> [Recorded data]
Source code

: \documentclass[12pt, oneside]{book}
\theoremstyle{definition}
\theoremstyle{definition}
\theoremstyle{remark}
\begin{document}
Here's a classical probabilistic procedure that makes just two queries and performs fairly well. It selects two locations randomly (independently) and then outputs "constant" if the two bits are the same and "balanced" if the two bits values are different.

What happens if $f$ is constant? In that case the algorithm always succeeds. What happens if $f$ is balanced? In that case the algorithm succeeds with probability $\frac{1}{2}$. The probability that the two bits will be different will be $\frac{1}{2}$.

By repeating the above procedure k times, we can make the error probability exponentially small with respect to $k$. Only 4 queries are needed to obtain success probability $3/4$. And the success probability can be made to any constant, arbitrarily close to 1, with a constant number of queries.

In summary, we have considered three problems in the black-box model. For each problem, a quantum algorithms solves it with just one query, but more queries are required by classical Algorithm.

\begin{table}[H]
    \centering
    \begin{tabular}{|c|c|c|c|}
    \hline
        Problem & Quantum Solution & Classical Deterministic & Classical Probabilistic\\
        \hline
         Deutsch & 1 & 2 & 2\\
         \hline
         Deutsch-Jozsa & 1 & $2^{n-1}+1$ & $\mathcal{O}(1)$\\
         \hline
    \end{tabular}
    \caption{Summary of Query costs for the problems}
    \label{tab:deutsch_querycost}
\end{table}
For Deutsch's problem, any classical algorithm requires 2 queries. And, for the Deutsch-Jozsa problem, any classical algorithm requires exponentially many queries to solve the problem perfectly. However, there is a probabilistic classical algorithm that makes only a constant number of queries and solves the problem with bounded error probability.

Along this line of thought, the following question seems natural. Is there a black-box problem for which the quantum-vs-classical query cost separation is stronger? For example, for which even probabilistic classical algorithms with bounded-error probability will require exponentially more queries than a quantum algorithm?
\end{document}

...

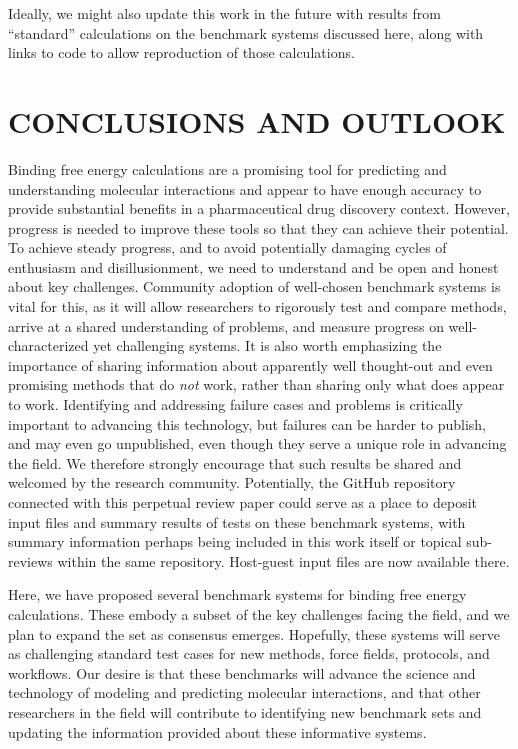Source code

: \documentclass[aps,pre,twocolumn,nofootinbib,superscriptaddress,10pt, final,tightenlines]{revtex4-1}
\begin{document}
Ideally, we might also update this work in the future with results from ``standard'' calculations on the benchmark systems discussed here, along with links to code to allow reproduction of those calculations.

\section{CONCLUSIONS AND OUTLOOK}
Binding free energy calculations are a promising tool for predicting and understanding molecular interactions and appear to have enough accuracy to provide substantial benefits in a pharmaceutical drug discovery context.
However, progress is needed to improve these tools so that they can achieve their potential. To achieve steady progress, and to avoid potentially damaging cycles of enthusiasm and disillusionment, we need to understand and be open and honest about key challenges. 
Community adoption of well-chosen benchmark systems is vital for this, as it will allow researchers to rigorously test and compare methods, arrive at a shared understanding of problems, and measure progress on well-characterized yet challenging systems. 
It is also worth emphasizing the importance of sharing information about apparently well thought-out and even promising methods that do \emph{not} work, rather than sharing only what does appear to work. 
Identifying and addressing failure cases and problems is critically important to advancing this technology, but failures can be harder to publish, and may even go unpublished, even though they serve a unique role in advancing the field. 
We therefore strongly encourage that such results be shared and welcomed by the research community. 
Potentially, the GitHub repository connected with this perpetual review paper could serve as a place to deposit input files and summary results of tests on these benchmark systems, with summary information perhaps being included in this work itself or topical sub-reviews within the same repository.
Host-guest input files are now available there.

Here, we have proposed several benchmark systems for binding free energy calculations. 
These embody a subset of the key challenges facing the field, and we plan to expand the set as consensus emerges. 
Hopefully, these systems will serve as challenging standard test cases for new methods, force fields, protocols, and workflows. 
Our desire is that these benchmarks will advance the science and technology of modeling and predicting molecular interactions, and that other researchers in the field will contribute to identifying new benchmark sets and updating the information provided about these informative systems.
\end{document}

> [Work instructions] Extract every line containing the string "number" from the data above.

> [Answer box]
By repeating the above procedure k times, we can make the error probability exponentially small with respect to $k$. Only 4 queries are needed to obtain success probability $3/4$. And the success probability can be made to any constant, arbitrarily close to 1, with a constant number of queries.
For Deutsch's problem, any classical algorithm requires 2 queries. And, for the Deutsch-Jozsa problem, any classical algorithm requires exponentially many queries to solve the problem perfectly. However, there is a probabilistic classical algorithm that makes only a constant number of queries and solves the problem with bounded error probability.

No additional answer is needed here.